用途に応じた対応が求められるパブリックディスプレイ市場
IHSの氷室英利ディレクターは、パブリックディスプレイ市場は堅調に拡大しており、ディスプレイメーカー以外の企業参入、中国市場の拡大、中国メーカー動向など引き続き注目を要するとしたほか、LCD対LEDなど異デバイス間の競合状況も注視していく必要性や、中国メーカーの動きが速い点にも注意が必要とした。
用途別では、店舗に設置するサイネージが中心だが、今後は付加価値モデルを中心に交通(耐久性、保守性)、文教(低価格IFP)、企業の会議室(高機能IFP)の需要が加速的に拡大することが期待されるとする。そのため、セットブランドは今後、用途や目的により「適材適所」の最適ソリューション提案力、製品ラインアップの整備が求められるとした。
デスクトップモニタ市場は新たな価値を見出せるか?
また、氷室氏は、デスクトップモニタ市場の動向にも言及。各メーカーは、大型化、高解像度化、色度域拡大、HDR、ゲーミング、カーブド(曲面)、スリムボーダーなど高付加価値製品に向かっていることを指摘。表示する情報のうち、静止画であれば表示色域の拡大が必須要件となっていくとしたほか、ゲーム用途やストリーミング視聴といった動画の占める割合が今後ますます増加するとし、そうしたニーズに対応するために、性能としてはテレビを追随する形となり、HDR10互換・準拠などの動画対応仕様を多く盛り込んでいくとの見通しを示した。
さらに、高付加価値化に伴い、新しい需要の創出と買い替えサイクルの短縮が期待されるとしたほか、2020年のWindows7、企業系ではWindows 2008サーバのサポート終了に向けた需要の盛り上がりも買い替え喚起の機会となると指摘し、次の需要ピークは2019年になるとした。

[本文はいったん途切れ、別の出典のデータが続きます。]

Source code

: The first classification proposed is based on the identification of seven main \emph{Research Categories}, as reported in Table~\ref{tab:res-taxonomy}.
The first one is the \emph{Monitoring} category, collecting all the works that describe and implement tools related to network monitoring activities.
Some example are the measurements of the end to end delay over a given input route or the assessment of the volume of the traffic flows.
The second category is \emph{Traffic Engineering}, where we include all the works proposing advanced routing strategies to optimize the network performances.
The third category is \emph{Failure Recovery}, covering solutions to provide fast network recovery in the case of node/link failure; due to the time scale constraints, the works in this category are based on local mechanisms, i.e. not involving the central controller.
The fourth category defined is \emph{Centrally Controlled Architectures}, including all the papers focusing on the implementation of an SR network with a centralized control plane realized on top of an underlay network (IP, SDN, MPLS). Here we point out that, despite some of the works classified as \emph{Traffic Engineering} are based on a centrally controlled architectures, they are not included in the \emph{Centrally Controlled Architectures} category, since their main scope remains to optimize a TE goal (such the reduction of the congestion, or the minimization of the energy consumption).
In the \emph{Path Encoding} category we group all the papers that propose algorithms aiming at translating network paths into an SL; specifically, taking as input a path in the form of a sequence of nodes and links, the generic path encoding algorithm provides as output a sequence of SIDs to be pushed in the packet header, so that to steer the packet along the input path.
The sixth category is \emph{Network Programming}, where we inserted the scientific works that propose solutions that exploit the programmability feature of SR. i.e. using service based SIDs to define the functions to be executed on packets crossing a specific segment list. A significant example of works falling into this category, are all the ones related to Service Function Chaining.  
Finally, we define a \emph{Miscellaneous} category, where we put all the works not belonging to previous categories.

なお、同氏は、モニタの本分は、「受信した映像信号を正しく表示すること」であるとしつつも、今後は単純な「デスクトップPC用の画面」から脱却し、ノートPCやタブレット、スマホなど多様な映像ホストに接続する機会が増え、さらにモバイルデバイスにできない大画面(単体の大画面のみならず2画面以上のマルチディスプレイ含む)、高解像度といった新たな価値が、モニタ需要を再拡大させるポテンシャルになるともしていた。